Russia Vegetation

By | October 11, 2021

Russia, Russian Federation, abbreviation RF, Russian Federation, officially Russian Rossiskaja Federazija, state in Eastern Europe and North Asia (Siberia and Far East), with (2018) 144.5 million residents and 17 098 250 km 2 largest state in the world; The capital is Moscow.

According to campingship, almost 50% of Russia’s area is forest-covered. Tundra, swamps, lakes and high mountains take up around a quarter of the area.

Most of the Arctic archipelagos are located in the belt of the polar cold deserts, as is the north of the Taimyr peninsula and parts of the Anadyr Mountains. The tundra zone, which stretches in a 50 km (in the European part) to 300 km (in the Asian part) wide strip from west to east, almost always has a continuous vegetation cover of lichens, mosses, dwarf birches, dwarf shrubs, deciduous subshrubs and perennial grasses. Between the northern tree line and the northern limit of the contiguous coniferous forest lies the belt of the forest tundra, which is over 100 km wide, in the northern part of which the tundra is interspersed with forest islands and forest strips in the valleys, while in the southern part the predominant forest alternates with open tundra areas. The northern tree line, which is formed by conifers everywhere, runs just north of the Arctic Circle in European Russia; on the Kola Peninsulait extends much further north and reaches at the Norwegian border between 70 ° and 72 ° north latitude, in Siberia it fluctuates between 70 ° and 72 ° north latitude, towards the Pacific coast it stretches on the east coast of the Kamchatka peninsula to 59 ° 30 ′ Back.

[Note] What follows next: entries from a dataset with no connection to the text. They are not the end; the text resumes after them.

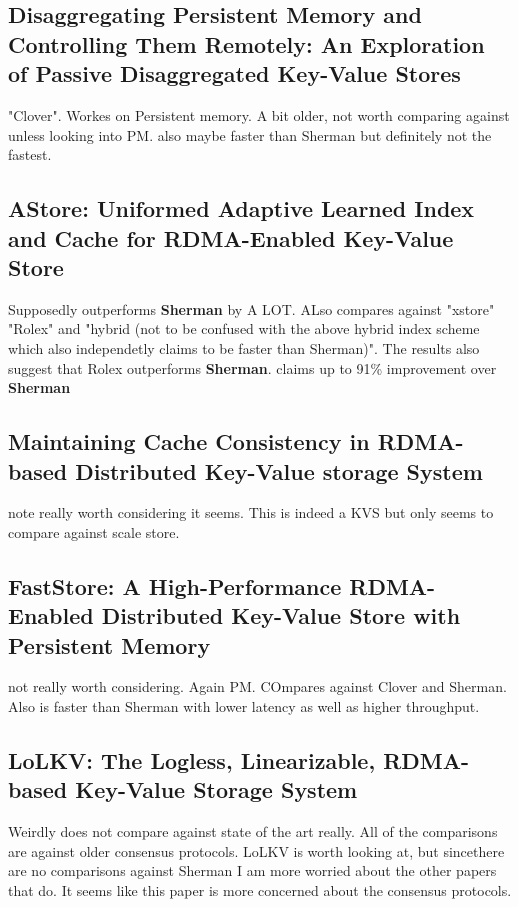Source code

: \documentclass[sigplan,nonacm]{acmart}
\begin{document}
    \subsection{Disaggregating Persistent Memory and Controlling Them Remotely: An Exploration of Passive Disaggregated Key-Value Stores}
    "Clover". Workes on Persistent memory. A bit older, not worth comparing against unless looking into PM. also maybe faster 
    than Sherman but definitely not the fastest.\cite{Tsai-USENIX-2020}

    \subsection{AStore: Uniformed Adaptive Learned Index and Cache for RDMA-Enabled Key-Value Store}
    Supposedly outperforms \textbf{Sherman} by A LOT. ALso compares against "xstore" "Rolex" and "hybrid (not to be confused
    with the above hybrid index scheme which also independetly claims to be faster than Sherman)". 
    The results also suggest that Rolex outperforms \textbf{Sherman}. claims up to 91\% improvement over \textbf{Sherman}\cite{Qiao-IEEEtrans-2024}

    \subsection{Maintaining Cache Consistency in RDMA-based Distributed Key-Value storage System}
    note really worth considering it seems. This is indeed a KVS but only seems to compare against scale store. \cite{Hou-DSIT-2024}

    \subsection{FastStore: A High-Performance RDMA-Enabled Distributed Key-Value Store with Persistent Memory}
    not really worth considering. Again PM. COmpares against Clover and Sherman. Also is faster than Sherman with lower latency 
    as well as higher throughput. \cite{Xiong-ICDCS-2023}

    \subsection{LoLKV: The Logless, Linearizable, RDMA-based Key-Value Storage System}
    Weirdly does not compare against state of the art really. All of the comparisons are against older consensus protocols.
    LoLKV is worth looking at, but sincethere are no comparisons against Sherman I am more worried about the other papers 
    that do. It seems like this paper is more concerned about the consensus protocols. \cite{Alquraan-NSDI-2024}
\end{document}
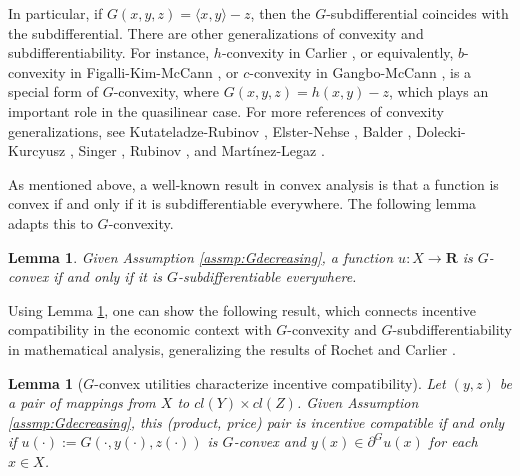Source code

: \documentclass[a4paper, 11pt]{amsart}
\numberwithin{equation}{section}
\theoremstyle{plain}
\newtheorem{lemma}[theorem]{Lemma}
\theoremstyle{definition}
\theoremstyle{remark}
\newcommand{\R}{\mathbf{R}}
\begin{document}
In particular, if $G(x,y,z) = \langle x, y \rangle - z$, then the $G$-subdifferential coincides with the subdifferential. There are other generalizations of convexity and subdifferentiability. For instance, $h$-convexity in Carlier \cite{Carlier01}, or equivalently, $b$-convexity in Figalli-Kim-McCann \cite{FigalliKimMcCann11}, or $c$-convexity in  Gangbo-McCann \cite{GangboMcCann96}, is a special form of $G$-convexity, where $G(x,y,z)=  h(x,y) -z$, which plays an important role in the quasilinear case. For more references of convexity generalizations, see Kutateladze-Rubinov \cite{KutateladzeRubinov72}, Elster-Nehse \cite{ElsterNehse74}, Balder \cite{Balder77}, Dolecki-Kurcyusz \cite{DoleckiKurcyusz78},  Singer \cite{Singer97},  Rubinov \cite{Rubinov00a}, and Martínez-Legaz \cite{MartinezLegaz05}.\medskip


As mentioned above, a well-known result in convex analysis is that a function is convex if and only if it is subdifferentiable everywhere. The following lemma adapts this to $G$-convexity. 

\begin{lemma}\label{convex-subdiff}
	Given Assumption \ref{assmp:Gdecreasing}, a function $u: X \rightarrow \R$ is $G$-convex if and only if it is $G$-subdifferentiable everywhere.
\end{lemma}

Using Lemma \ref{convex-subdiff}, one can show the following result,  %
	which connects incentive compatibility in the economic context with $G$-convexity and $G$-subdifferentiability in mathematical analysis, generalizing the results of Rochet \cite{Rochet87} and Carlier \cite{Carlier01}.

\begin{lemma}[$G$-convex utilities characterize incentive compatibility]\label{incen/convex}
	Let $(y,z)$ be a pair of mappings from $X$ to $cl(Y) \times cl(Z)$. Given Assumption \ref{assmp:Gdecreasing}, this (product, price) pair is incentive compatible %
	if and only if $u(\cdot):=G(\cdot,y(\cdot),z(\cdot))$ is $G$-convex and $y(x)\in \partial^G u(x)$ for each $x \in X$.
\end{lemma}
\end{document}
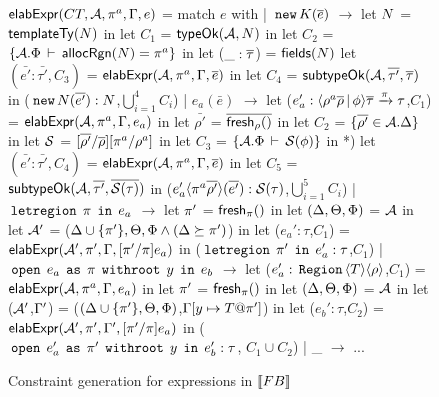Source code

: \begin{figure}

\begin{codeml}
${\sf elabExpr}(CT, {\mathcal{A}}, \pi^a, \Gamma, e)$ = 
  match $e$ with
  | $\,{\tt new}\, K(\overline{e})$ $\longrightarrow$ 
    let $N$ = ${\sf templateTy}(N)$ in
    let $C_1$ = ${\sf typeOk}({{\mathcal{A}}},{N})$ in
    let $C_2$ = $\{{\mathcal{A}}.\Phi\,\vdash\,{\sf allocRgn}(N)=\pi^a\}$ in
    let ($\_:\overline{\tau}$) = ${\sf fields}(N)$
    let $(\bar{e'}:\bar{\tau'}, C_3)$ = ${\sf elabExpr}({\mathcal{A}},\pi^a,\Gamma,\overline{e})$ in
    let $C_4$ = ${\sf subtypeOk}({{\mathcal{A}}},{\overline{\tau'}},{\overline{\tau}})$ in
      ($\,{\tt new}\, N(\overline{e'}) : N$,$\bigcup_{i=1}^4 C_i$)
  | $e_a(\bar{e})$ $\longrightarrow$ 
    let ($e_a':\langle \rho^a\overline{\rho}\,|\,\phi \rangle\overline{\tau} \xrightarrow{\pi} \tau$,$C_1$) = 
                ${\sf elabExpr}({\mathcal{A}},\pi^a,\Gamma,e_a)$ in
    let $\bar{\rho'}$ = $\overline{{\sf fresh}_\rho()}$ in
    let $C_2$ = $\{\overline{\rho'} \in {\mathcal{A}}.\Delta\}$ in
    let $\mathcal{S}$ = $[\overline{\rho'}/\overline{\rho}][\pi^a/\rho^a]$ in
    let $C_3$ = $\{{\mathcal{A}}.\Phi\,\vdash\,\mathcal{S}(\phi)\}$ in
*)   let $(\bar{e'}:\bar{\tau'}, C_4)$ = ${\sf elabExpr}({\mathcal{A}},\pi^a,\Gamma,\overline{e})$ in
    let $C_5$ = ${\sf subtypeOk}({{\mathcal{A}}},{\overline{\tau'}},{\overline{\mathcal{S}(\tau)}})$ in
      ($e_a'\langle \pi^a\overline{\rho'} \rangle(\overline{e'}):\mathcal{S}(\tau)$,$\bigcup_{i=1}^5 C_i$)
  | $\,{\tt letregion}\,\;\pi\;\,{\tt in}\,\;e_a$ $\longrightarrow$
    let $\pi'$ = ${\sf fresh}_{\pi}()$ in 
    let $(\Delta,\Theta,\Phi)$ = ${\mathcal{A}}$ in
    let ${\mathcal{A}}'$ = ($\Delta \cup \{\pi'\}, \Theta, \Phi \wedge (\Delta \succeq \pi')$) in
    let ($e_a':\tau$,$C_1$) = ${\sf elabExpr}({\mathcal{A}}',\pi',\Gamma,[\pi'/\pi]e_a)$ in
      ($\,{\tt letregion}\,\;\pi'\;\,{\tt in}\,\;e_a':\tau$,$C_1$)
  | $\,{\tt open}\,\;e_a\;\,{\tt as}\,\;\pi\;\,{\tt withroot}\,\;y\;\,{\tt in}\,\;e_b$ $\longrightarrow$ 
    let ($e_a':\,{\tt Region}\,\langle T \rangle\langle \rho \rangle$,$C_1$) = 
                ${\sf elabExpr}({\mathcal{A}},\pi^a,\Gamma,e_a)$ in
    let $\pi'$ = ${\sf fresh}_{\pi}()$ in 
    let $(\Delta,\Theta,\Phi)$ = ${\mathcal{A}}$ in
    let (${\mathcal{A}}'$,$\Gamma'$) = ($(\Delta \cup \{\pi'\},\Theta,\Phi)$,$\Gamma[y\mapsto T@\pi']$) in
    let ($e_b':\tau$,$C_2$) = ${\sf elabExpr}({\mathcal{A}}',\pi',\Gamma',[\pi'/\pi]e_a)$ in
      ($\,{\tt open}\,\;e_a'\;\,{\tt as}\,\;\pi'\;\,{\tt withroot}\,\;y\;\,{\tt in}\,\;e_b' : \tau$, $C_1 \cup C_2$)
  | _ $\longrightarrow$ ...
\end{codeml}

\caption{Constraint generation for expressions in $\llbracket {\sc FB} \rrbracket$}
\label{fig:fb-elabexpr}
\end{figure}
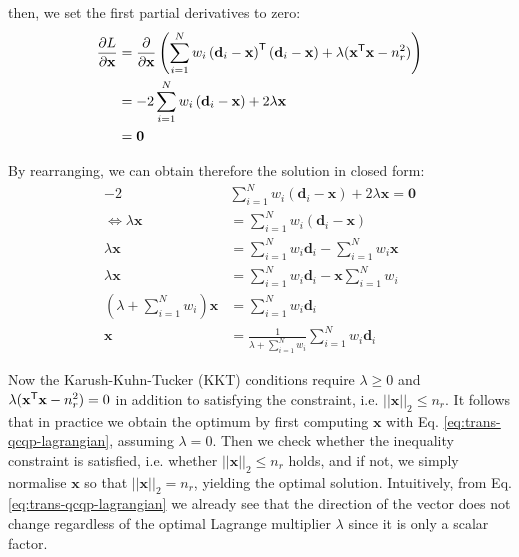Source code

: then, we set the first partial derivatives to zero: 
\begin{equation}
	\begin{aligned}	
		\frac{\partial L}{\partial \mathbf{x}} &= \frac{\partial }{\partial \mathbf{x}} \left( \sum_{i=1}^{N} w_i \left(\mathbf{d}_i - \mathbf{x}\right)^{\mathsf{T}} \left(\mathbf{d}_i - \mathbf{x}\right) + \lambda (
		\mathbf{x}^{\mathsf{T}} \mathbf{x} - n_r^2) \right)\\
		&= - 2\sum_{i=1}^{N} w_i \left(\mathbf{d}_i - \mathbf{x}\right) + 2 \lambda \mathbf{x}\\
		&= \mathbf{0}\\
	\end{aligned}
\end{equation}


By rearranging, we can obtain therefore the solution in closed form:
\begin{equation}
	\label{eq:trans-qcqp-lagrangian}
	\begin{aligned}	
		-2  &\sum_{i=1}^{N}  w_i \left(\mathbf{d}_i - \mathbf{x}\right) + 2 \lambda \mathbf{x} = \mathbf{0}\\
		\iff \lambda \mathbf{x} &= \sum_{i=1}^{N} w_i \left(\mathbf{d}_i - \mathbf{x}\right)\\
		\lambda \mathbf{x} &= \sum_{i=1}^{N}  w_i \mathbf{d}_i  - \sum_{i=1}^{N}  w_i \mathbf{x}\\
		\lambda \mathbf{x} &= \sum_{i=1}^{N}  w_i \mathbf{d}_i  - \mathbf{x} \sum_{i=1}^{N}  w_i\\
		\left( \lambda + \sum_{i=1}^{N}  w_i \right) \mathbf{x} &= \sum_{i=1}^{N} w_i \mathbf{d}_i \\
		\mathbf{x} &= \frac{1}{\lambda + \sum_{i=1}^{N}  w_i} \sum_{i=1}^{N} w_i \mathbf{d}_i 
	\end{aligned}
\end{equation}

Now the Karush-Kuhn-Tucker (KKT) conditions require $\lambda \geq 0$ and $\lambda (
\mathbf{x}^{\mathsf{T}} \mathbf{x} - n_r^2) = 0$ in addition to satisfying the constraint, i.e. $|| \mathbf{x}||_2 \leq n_r$. It follows that in practice we obtain the optimum by first computing $\mathbf{x}$ with Eq. \ref{eq:trans-qcqp-lagrangian}, assuming $\lambda = 0$. Then we check whether the inequality constraint is satisfied, i.e. whether $|| \mathbf{x}||_2 \leq n_r$ holds, and if not, we simply normalise $\mathbf{x}$ so that $|| \mathbf{x}||_2 = n_r$, yielding the optimal solution. Intuitively, from Eq. \ref{eq:trans-qcqp-lagrangian} we already see that the direction of the vector does not change regardless of the optimal Lagrange multiplier $\lambda$ since it is only a scalar factor.  

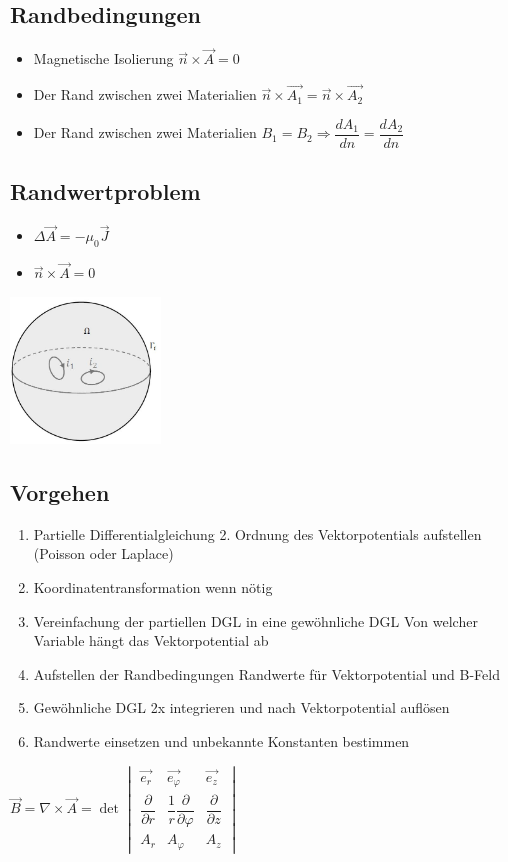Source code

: \subsection{Randbedingungen}
\begin{itemize}
	\item Magnetische Isolierung $\vec{n} \times \vec{A} =0$
	\item Der Rand zwischen zwei Materialien $\vec{n} \times \vec{A_{1}}=\vec{n} \times \vec{A_{2}}$
	\item Der Rand zwischen zwei Materialien $B_{1}=B_{2} \Rightarrow \dfrac{dA_{1}}{d n}=\dfrac{dA_{2}}{d n} $
\end{itemize}
\subsection{Randwertproblem}
\begin{minipage}{8cm}
	\begin{itemize}
		\item $\Delta\vec{A}=-\mu_{0}\vec{J}$
		\item $\vec{n} \times \vec{A} =0$
	\end{itemize}	
\end{minipage}
\begin{minipage}{8cm}
	\includegraphics[width=4cm]{images/Randwertproblem.jpg}
\end{minipage}
\subsection{Vorgehen}
	\begin{enumerate}
		\item Partielle Differentialgleichung 2. Ordnung des Vektorpotentials aufstellen (Poisson oder Laplace)
		\item Koordinatentransformation wenn nötig
		\item Vereinfachung der partiellen DGL in eine gewöhnliche DGL 
		\subitem Von welcher Variable hängt das Vektorpotential ab
		\item Aufstellen der Randbedingungen
		\subitem Randwerte für Vektorpotential und B-Feld
		\item Gewöhnliche DGL 2x integrieren und nach Vektorpotential auflösen
		\item Randwerte einsetzen und unbekannte Konstanten bestimmen
	\end{enumerate}

$\boxed{\vec B=\nabla\times\vec{A} = 
	\det
	\begin{vmatrix}
	\vec{e_r} & \vec{e_{\varphi}}&\vec{e_z}\\
	\dfrac{\partial}{\partial r} & \dfrac{1}{r}\dfrac{\partial}{\partial \varphi}& \dfrac{\partial}{\partial z}\\
	A_r& A_{\varphi} & A_z
	\end{vmatrix}}$
\clearpage
\pagebreak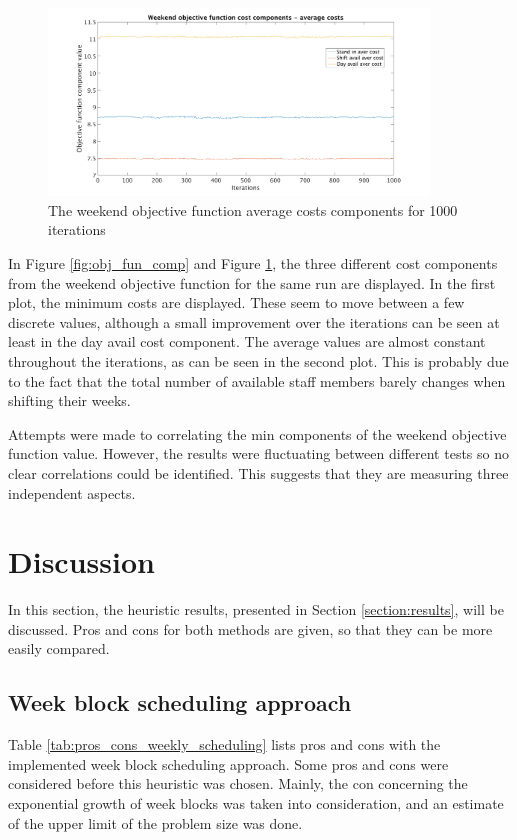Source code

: \begin{figure}[!h]
\centering
\includegraphics[width=0.9\textwidth, trim = 100px 0px 100px 20px, clip]{Chapters/ImagesEmelie/Components_av_1000_20.png}
\caption{The weekend objective function average costs components for 1000 iterations}
\label{fig:obj_fun_comp_aver}
\end{figure}


In Figure \ref{fig:obj_fun_comp} and Figure \ref{fig:obj_fun_comp_aver}, the three different cost components from the weekend objective function for the same run are displayed. In the first plot, the minimum costs are displayed. These seem to move between a few discrete values, although a small improvement over the iterations can be seen at least in the day avail cost component. The average values are almost constant throughout the iterations, as can be seen in the second plot. This is probably due to the fact that the total number of available staff members barely changes when shifting their weeks.

Attempts were made to correlating the min components of the weekend objective function value. However, the results were fluctuating between different tests so no clear correlations could be identified. This suggests that they are measuring three independent aspects.

\section{Discussion}
In this section, the heuristic results, presented in Section \ref{section:results}, will be discussed. Pros and cons for both methods are given, so that they can be more easily compared.


\subsection{Week block scheduling approach}
Table \ref{tab:pros_cons_weekly_scheduling} lists pros and cons with the implemented week block scheduling approach. Some pros and cons were considered before this heuristic was chosen. Mainly, the con concerning the exponential growth of week blocks was taken into consideration, and an estimate of the upper limit of the problem size was done.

The boreal coniferous forest zone (taiga), the north-south extent of which increases from west to east, extends in European Russia over 10–12 degrees of latitude, in Asian Russia over 10–25 degrees. It comprises a third of the world’s entire coniferous forest. Two thirds of the coniferous forest belt are in the permafrost area. In the European part of the country it extends as a narrow strip along the coast, which increases rapidly in width beyond the Urals. The topsoil of the permafrost areas, which was thawed during the summer, remains largely swampy, as the rainwater cannot run off underground due to the frozen subsoil. The moors are generally flat over a large area (Siberian swamp taiga). The forests are species-poor and uniform over huge areas. They consist primarily of spruce, larch, fir and pine, with birch, poplar, alder and willow as a subordinate part. In the western part of Siberia the coniferous forest (with transitional belts) borders on steppes, in the less continental parts of Europe and in the Amur region it borders on deciduous deciduous forests (with transition zones of mixed coniferous and deciduous forests). In the Far East, large areas of pure deciduous forest dominate the lowlands, especially the Manchurian oak (Quercus liaotungensis). In the floodplains there is a species-rich alluvial forest next to swampy grassland, while deciduous-coniferous mixed forests stretch on the heights. To the west of the Urals, the transition from the coniferous forest to the pure deciduous forest takes place in a very wide mixed forest belt. The pure deciduous forest belt that connects to the south is only narrow in the Eastern European area, the number of hardwood species involved decreases from west to east. East of the Urals is the belt of deciduous forest that extends from Yekaterinburg in the middle Urals extends to near Krasnoyarsk, almost entirely made up of aspen and birch trees.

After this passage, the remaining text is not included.